BEGIN Source records

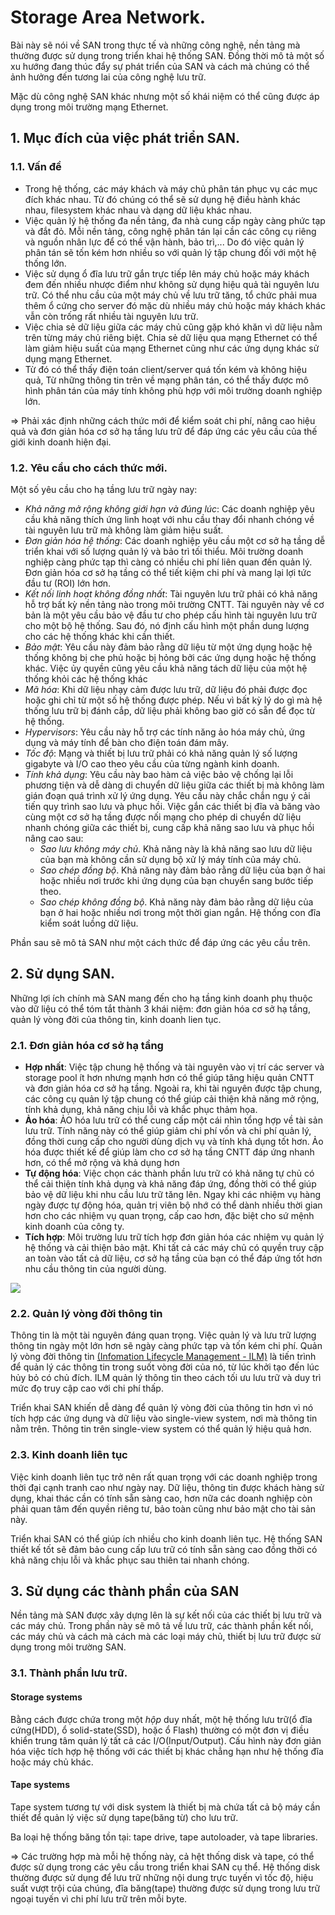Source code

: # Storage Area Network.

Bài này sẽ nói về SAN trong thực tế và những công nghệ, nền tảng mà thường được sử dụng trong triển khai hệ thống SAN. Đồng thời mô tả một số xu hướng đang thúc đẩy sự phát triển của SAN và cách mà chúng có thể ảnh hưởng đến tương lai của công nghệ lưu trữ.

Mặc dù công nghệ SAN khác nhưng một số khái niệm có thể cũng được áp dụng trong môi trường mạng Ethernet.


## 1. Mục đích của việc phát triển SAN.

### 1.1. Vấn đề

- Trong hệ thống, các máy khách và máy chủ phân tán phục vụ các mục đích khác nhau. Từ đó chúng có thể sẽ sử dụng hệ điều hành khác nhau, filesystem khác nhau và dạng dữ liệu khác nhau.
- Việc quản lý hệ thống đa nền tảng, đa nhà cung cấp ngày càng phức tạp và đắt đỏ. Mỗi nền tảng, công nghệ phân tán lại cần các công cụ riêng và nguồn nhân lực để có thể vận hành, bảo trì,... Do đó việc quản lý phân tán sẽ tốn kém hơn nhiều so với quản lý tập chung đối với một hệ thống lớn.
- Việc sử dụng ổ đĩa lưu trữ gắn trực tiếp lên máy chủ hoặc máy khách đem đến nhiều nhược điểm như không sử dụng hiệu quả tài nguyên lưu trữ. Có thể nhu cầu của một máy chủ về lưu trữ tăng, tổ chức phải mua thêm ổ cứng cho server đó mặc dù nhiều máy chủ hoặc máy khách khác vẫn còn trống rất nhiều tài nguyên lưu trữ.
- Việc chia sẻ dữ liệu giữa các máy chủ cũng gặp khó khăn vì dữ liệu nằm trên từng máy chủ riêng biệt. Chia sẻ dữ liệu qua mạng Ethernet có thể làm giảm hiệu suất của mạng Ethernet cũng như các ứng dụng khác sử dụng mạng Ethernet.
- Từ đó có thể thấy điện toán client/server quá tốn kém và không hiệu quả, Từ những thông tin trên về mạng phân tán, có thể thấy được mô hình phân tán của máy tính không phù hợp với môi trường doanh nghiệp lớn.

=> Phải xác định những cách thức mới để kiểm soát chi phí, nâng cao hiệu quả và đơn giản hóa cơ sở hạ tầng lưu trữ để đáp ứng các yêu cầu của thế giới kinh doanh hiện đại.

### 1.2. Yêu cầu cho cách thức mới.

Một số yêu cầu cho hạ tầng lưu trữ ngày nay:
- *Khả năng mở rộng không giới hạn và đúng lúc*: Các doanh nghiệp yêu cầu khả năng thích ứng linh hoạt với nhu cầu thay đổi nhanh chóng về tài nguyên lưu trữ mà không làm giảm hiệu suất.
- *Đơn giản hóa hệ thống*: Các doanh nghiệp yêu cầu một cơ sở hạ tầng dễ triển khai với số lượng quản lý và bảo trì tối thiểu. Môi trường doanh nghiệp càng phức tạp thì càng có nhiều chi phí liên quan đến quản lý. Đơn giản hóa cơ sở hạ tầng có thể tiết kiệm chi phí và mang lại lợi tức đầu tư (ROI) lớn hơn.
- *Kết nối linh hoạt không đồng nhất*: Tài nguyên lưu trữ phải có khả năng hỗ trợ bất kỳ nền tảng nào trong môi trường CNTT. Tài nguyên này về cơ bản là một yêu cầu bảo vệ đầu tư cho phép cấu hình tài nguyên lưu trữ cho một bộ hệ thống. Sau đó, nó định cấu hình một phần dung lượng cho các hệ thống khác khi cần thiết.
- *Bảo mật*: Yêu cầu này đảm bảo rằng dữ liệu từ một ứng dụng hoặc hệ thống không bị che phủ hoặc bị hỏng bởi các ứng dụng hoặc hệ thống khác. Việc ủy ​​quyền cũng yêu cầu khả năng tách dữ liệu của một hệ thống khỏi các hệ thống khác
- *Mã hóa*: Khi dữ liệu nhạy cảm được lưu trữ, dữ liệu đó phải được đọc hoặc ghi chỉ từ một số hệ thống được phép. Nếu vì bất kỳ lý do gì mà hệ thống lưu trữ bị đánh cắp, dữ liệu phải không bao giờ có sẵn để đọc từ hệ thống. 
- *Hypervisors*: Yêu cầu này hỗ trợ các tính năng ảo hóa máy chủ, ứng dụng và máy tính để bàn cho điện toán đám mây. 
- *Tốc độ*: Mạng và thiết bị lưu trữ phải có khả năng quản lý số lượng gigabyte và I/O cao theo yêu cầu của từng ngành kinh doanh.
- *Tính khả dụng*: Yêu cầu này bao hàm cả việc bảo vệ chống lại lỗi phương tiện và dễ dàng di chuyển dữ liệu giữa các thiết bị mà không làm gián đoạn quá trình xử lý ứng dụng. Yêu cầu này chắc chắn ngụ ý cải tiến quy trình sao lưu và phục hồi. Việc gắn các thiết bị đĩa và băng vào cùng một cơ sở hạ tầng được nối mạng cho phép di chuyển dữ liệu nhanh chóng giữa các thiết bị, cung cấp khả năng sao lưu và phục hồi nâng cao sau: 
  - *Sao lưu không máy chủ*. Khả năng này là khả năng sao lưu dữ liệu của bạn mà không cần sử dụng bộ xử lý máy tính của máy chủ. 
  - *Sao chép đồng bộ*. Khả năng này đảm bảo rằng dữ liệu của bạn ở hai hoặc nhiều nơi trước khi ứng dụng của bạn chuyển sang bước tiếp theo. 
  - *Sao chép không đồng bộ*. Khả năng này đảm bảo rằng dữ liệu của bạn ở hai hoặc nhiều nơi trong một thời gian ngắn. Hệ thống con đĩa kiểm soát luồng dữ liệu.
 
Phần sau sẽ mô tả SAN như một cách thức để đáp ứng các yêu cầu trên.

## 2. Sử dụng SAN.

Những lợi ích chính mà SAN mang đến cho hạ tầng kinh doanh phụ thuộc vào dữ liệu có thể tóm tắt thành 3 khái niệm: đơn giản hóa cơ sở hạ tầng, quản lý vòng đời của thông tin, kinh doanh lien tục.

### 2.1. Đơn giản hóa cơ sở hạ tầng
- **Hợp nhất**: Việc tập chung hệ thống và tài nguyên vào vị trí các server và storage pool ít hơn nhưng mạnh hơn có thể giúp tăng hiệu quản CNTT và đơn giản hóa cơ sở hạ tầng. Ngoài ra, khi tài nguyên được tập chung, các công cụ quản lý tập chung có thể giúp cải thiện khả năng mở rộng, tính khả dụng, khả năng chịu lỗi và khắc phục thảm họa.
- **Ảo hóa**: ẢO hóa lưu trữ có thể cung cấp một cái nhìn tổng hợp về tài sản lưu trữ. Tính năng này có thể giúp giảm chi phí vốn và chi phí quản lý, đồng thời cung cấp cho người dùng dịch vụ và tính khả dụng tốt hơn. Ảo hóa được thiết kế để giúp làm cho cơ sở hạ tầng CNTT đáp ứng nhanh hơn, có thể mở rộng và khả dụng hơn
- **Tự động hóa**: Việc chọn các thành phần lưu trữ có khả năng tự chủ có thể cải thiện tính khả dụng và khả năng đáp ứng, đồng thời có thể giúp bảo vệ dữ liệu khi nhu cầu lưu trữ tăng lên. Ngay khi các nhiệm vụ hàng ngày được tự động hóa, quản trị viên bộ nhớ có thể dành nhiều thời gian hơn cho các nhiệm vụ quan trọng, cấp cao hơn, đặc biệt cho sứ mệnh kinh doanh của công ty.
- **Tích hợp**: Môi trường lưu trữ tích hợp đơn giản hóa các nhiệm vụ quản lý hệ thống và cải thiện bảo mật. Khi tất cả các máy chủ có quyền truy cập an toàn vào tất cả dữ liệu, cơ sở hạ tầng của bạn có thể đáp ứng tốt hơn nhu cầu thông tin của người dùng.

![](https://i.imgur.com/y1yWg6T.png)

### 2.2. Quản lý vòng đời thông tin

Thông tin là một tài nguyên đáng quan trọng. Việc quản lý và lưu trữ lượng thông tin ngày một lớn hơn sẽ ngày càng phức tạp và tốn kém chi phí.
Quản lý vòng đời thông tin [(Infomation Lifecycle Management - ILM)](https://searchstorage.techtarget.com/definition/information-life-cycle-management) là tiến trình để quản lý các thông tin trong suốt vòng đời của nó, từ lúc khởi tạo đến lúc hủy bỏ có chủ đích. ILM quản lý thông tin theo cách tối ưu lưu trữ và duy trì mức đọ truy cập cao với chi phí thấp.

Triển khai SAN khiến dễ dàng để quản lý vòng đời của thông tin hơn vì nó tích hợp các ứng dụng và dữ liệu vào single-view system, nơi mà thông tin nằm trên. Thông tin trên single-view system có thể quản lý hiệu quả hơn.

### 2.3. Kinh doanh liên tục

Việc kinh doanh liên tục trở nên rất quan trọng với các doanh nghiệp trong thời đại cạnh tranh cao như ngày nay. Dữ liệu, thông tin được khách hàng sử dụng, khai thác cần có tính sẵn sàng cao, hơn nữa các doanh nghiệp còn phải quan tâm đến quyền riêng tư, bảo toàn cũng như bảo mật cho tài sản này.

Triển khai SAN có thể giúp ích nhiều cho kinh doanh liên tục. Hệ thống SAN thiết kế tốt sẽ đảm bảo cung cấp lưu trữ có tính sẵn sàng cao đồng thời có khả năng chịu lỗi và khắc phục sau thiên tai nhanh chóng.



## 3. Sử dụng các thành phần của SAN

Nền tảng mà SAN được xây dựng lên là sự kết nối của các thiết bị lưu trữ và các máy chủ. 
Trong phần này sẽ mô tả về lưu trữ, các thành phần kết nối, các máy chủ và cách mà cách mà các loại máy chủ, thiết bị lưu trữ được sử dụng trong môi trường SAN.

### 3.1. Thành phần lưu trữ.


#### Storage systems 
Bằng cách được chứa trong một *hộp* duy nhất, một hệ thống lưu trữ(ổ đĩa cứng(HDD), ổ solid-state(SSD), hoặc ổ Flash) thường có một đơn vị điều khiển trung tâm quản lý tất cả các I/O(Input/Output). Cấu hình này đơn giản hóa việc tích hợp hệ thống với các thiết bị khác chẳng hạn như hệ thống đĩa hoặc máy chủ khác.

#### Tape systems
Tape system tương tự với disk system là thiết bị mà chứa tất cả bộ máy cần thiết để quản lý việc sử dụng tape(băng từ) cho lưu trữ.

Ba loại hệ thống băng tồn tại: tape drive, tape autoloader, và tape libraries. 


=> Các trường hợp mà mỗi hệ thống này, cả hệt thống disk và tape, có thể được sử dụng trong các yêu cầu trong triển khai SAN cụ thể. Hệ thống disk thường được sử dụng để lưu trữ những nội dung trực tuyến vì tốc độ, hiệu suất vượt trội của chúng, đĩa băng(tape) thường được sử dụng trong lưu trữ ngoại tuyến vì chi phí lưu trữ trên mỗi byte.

END Source records

■ Exercise ■
Find the word "sàng" in the records and pull out each line that has it.

■ Result of the exercise ■
Việc kinh doanh liên tục trở nên rất quan trọng với các doanh nghiệp trong thời đại cạnh tranh cao như ngày nay. Dữ liệu, thông tin được khách hàng sử dụng, khai thác cần có tính sẵn sàng cao, hơn nữa các doanh nghiệp còn phải quan tâm đến quyền riêng tư, bảo toàn cũng như bảo mật cho tài sản này.
Triển khai SAN có thể giúp ích nhiều cho kinh doanh liên tục. Hệ thống SAN thiết kế tốt sẽ đảm bảo cung cấp lưu trữ có tính sẵn sàng cao đồng thời có khả năng chịu lỗi và khắc phục sau thiên tai nhanh chóng.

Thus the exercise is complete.